Look for the string "young" in the data below, and copy each line that holds it.

(Collected data)
--------------------------------
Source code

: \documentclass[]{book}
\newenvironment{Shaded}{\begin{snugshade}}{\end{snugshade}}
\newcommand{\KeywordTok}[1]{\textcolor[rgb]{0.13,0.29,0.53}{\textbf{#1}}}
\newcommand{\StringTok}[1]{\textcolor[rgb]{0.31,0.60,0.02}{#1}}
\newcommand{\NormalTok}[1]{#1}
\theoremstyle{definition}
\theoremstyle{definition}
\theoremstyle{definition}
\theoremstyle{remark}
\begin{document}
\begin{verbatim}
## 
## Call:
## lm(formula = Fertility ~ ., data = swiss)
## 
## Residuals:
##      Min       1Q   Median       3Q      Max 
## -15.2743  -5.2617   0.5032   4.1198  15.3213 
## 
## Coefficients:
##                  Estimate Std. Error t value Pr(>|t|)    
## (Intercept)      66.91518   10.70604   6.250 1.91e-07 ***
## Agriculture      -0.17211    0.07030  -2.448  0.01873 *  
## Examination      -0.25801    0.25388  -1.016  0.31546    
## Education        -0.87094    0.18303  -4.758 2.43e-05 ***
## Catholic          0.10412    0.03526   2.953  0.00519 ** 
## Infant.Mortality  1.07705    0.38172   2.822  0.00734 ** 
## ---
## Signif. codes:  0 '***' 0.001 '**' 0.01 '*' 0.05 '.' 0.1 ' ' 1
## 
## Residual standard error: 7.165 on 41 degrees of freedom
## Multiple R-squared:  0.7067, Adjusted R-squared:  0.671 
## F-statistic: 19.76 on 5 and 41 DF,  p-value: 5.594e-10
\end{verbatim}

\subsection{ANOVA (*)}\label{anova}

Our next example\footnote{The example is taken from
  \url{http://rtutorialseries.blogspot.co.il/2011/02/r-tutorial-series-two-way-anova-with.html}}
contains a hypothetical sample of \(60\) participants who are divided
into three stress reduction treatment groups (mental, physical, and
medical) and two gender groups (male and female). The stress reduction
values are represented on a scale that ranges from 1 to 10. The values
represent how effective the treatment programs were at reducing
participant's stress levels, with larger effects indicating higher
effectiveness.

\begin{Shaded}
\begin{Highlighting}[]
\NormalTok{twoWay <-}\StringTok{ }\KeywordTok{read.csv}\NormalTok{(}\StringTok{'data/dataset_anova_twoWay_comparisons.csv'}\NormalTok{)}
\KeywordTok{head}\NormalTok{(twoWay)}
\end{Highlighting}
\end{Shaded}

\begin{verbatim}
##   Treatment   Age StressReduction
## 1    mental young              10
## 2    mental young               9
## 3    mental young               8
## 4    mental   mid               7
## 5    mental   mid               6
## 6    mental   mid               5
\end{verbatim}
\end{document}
--------------------------------
Answer section.
## 1    mental young              10
## 2    mental young               9
## 3    mental young               8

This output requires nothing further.